Le reste de la nuit fut long. La peur de se retrouver dans la Pollution les tortura. Mais un soleil radieux émergea à l’horizon. Le ciel restait bleu, l’air merveilleusement pur, léger, limpide. C’était évidemment une consolation !

Ils avaient les yeux alourdis par la fatigue. Ils éteignirent le feu et se préparèrent à explorer leur nouveau domaine.

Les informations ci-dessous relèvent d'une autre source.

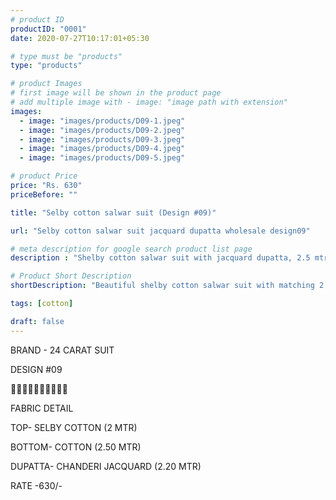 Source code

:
 ```yaml
---
# product ID
productID: "0001"
date: 2020-07-27T10:17:01+05:30

# type must be "products"
type: "products"

# product Images
# first image will be shown in the product page
# add multiple image with - image: "image path with extension"
images:
  - image: "images/products/D09-1.jpeg"
  - image: "images/products/D09-2.jpeg"
  - image: "images/products/D09-3.jpeg"
  - image: "images/products/D09-4.jpeg"
  - image: "images/products/D09-5.jpeg"

# product Price
price: "Rs. 630"
priceBefore: ""

title: "Selby cotton salwar suit (Design #09)"

url: "Selby cotton salwar suit jacquard dupatta wholesale design09"

# meta description for google search product list page
description : "Shelby cotton salwar suit with jacquard dupatta, 2.5 mtr cotton bottom"

# Product Short Description
shortDescription: "Beautiful shelby cotton salwar suit with matching 2.5 mtr cotton bottom and jacquard dupatta."

tags: [cotton] 

draft: false
---
```

BRAND - 24 CARAT SUIT

DESIGN #09

🌷🌷🌷🌷🌷🌷🌷🌷🌷🌷

FABRIC DETAIL

TOP- SELBY COTTON (2 MTR)

BOTTOM- COTTON (2.50 MTR)

DUPATTA- CHANDERI JACQUARD (2.20 MTR)

RATE -630/-

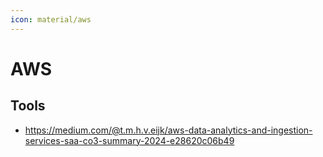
 ```yaml
---
icon: material/aws
---
```


# AWS

## Tools

* https://medium.com/@t.m.h.v.eijk/aws-data-analytics-and-ingestion-services-saa-co3-summary-2024-e28620c06b49
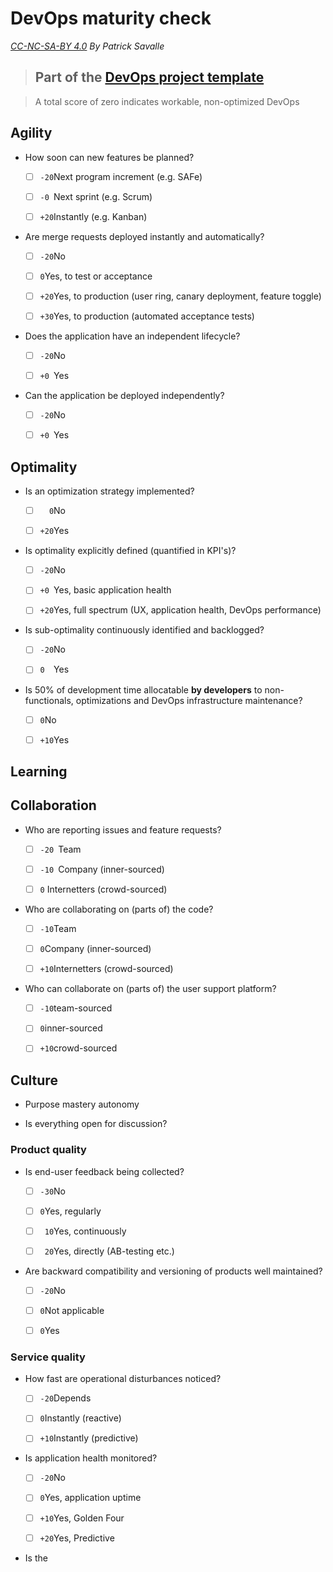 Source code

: # DevOps maturity check

*[CC-NC-SA-BY 4.0](https://creativecommons.org/licenses/by-nc-sa/4.0/legalcode) By Patrick Savalle*

> ## Part of the [DevOps project template](../README.md)

> A total score of zero indicates workable, non-optimized DevOps

## Agility

- How soon can new features be planned?
  - [ ] ```-20```Next program increment (e.g. SAFe)
  - [ ] ```-0 ```Next sprint (e.g. Scrum)
  - [ ] ```+20```Instantly (e.g. Kanban)


- Are merge requests deployed instantly and automatically?
  - [ ] ```-20```No
  - [ ] ``` 0 ```Yes, to test or acceptance
  - [ ] ```+20```Yes, to production (user ring, canary deployment, feature toggle)  
  - [ ] ```+30```Yes, to production (automated acceptance tests)


- Does the application have an independent lifecycle?

  - [ ] ```-20```No
  - [ ] ```+0 ```Yes


- Can the application be deployed independently?

  - [ ] ```-20```No
  - [ ] ```+0 ```Yes


## Optimality

- Is an optimization strategy implemented?
  - [ ] ```  0```No
  - [ ] ```+20```Yes


- Is optimality explicitly defined (quantified in KPI's)?
  - [ ] ```-20```No
  - [ ] ```+0 ```Yes, basic application health
  - [ ] ```+20```Yes, full spectrum (UX, application health, DevOps performance)


- Is sub-optimality continuously identified and backlogged?
  - [ ] ```-20```No
  - [ ] ```0  ```Yes


- Is 50% of development time allocatable **by developers** to non-functionals, optimizations and DevOps infrastructure maintenance?
  - [ ] ``` 0 ```No
  - [ ] ```+10```Yes

  
## Learning

## Collaboration

- Who are reporting issues and feature requests?
  - [ ] ```-20 ```Team
  - [ ] ```-10 ```Company (inner-sourced)
  - [ ] ``` 0 ``` Internetters (crowd-sourced)


- Who are collaborating on (parts of) the code?
  - [ ] ```-10```Team
  - [ ] ``` 0 ```Company (inner-sourced)
  - [ ] ```+10```Internetters (crowd-sourced)


- Who can collaborate on (parts of) the user support platform?
  - [ ] ```-10```team-sourced
  - [ ] ``` 0 ```inner-sourced
  - [ ] ```+10```crowd-sourced


## Culture

- Purpose mastery autonomy

- Is everything open for discussion?


### Product quality

- Is end-user feedback being collected?
  - [ ] ```-30```No
  - [ ] ``` 0 ```Yes, regularly
  - [ ] ``` 10```Yes, continuously
  - [ ] ``` 20```Yes, directly (AB-testing etc.)


- Are backward compatibility and versioning of products well maintained?
  - [ ] ```-20```No
  - [ ] ``` 0 ```Not applicable
  - [ ] ``` 0 ```Yes


### Service quality

- How fast are operational disturbances noticed?
  - [ ] ```-20```Depends
  - [ ] ``` 0 ```Instantly (reactive)
  - [ ] ```+10```Instantly (predictive)


- Is application health monitored?
  - [ ] ```-20```No
  - [ ] ``` 0 ```Yes, application uptime
  - [ ] ```+10```Yes, Golden Four
  - [ ] ```+20```Yes, Predictive 


- Is the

Ils ne quittèrent pas le ruisseau. Ils pensaient avec juste raison qu’un ruisseau se jetait toujours dans une rivière et qu’il fallait absolument découvrir cette rivière.

Ils s’enfoncèrent sous les arbres. Ils marchèrent pendant un quart d’heure et comprirent que la forêt était plus grande que prévu. Ils risquaient de s’y perdre !

Le ruisseau ne s’élargissait même pas. Il gargouillait entre deux rives d’herbe et sa chanson émaillait le monotone silence des arbres.

Soudain, un rugissement éclata.

Ils se retournèrent et aperçurent un tigre magnifique. Enfin, un genre de fauve à la peau tigrée. Sans doute une espèce croisée avec un autre animal, et dont ils n’avaient jamais entendu parler.

Le fauve semblait particulièrement agressif. Il se ramassa pour bondir. Fort heureusement, Brook se trouva là au bon moment, la pointe de son couteau en l’air.

Le tigre s’empala littéralement sur le poignard acéré. Les entrailles ouvertes, il eut un ultime sursaut et retomba raide sur le sol.

Ils examinèrent la bête. Il avait une gueule énorme, des dents impressionnantes.

Marion se réfugia dans les bras de son mari :

— Karl... Tu as réalisé un exploit...

— Mais non, protestait-il, modeste. Il s’est empalé tout seul. Je n’explique même pas sa mort instantanée.

Tout cela était bizarre. En tout cas, le fauve était hors de combat et à l’examen, les seules blessures semblaient celles occasionnées par le poignard.

Jef observa autour de lui, méfiant. Il n’y avait personne. La présence du tigre ne rassurait pas les fragiles humains, à la merci des animaux sauvages.

Karl ne comprenait toujours pas et il regardait fixement son couteau ensanglanté.

Il caressait la peau du félin :

— J’ai vu des bêtes pareilles dans le Zoo de la Ville. Mais elles étaient derrière des barreaux...

— Le Zoo attire beaucoup de visiteurs, commenta Mary. Je me demande comment ils ont protégé toutes les espèces animales de la Pollution.

Jef hocha la tête :

— Peut-être bien que là où vivent ces animaux en liberté, la pollution n’existe pas...

Soudain, un nouvel événement attira leur attention. Le sol tremblait. On aurait dit un roulement...

Ce n’était pas comme une secousse sismique. La vibration se prolongeait comme si quelque chose tapait sur le sol ou galopait.

Nos amis tournèrent les yeux vers la clairière qui devant eux déchirait la forêt. Les frondaisons remuaient, comme si une énorme bête, encore plus grosse qu’un tigre, se frayait un passage.

L’ennemi déboucha. C’était un mastodonte de plusieurs tonnes, avec une corne redoutable sur le museau, les prunelles petites et brillantes. Il fonçait sur les humains !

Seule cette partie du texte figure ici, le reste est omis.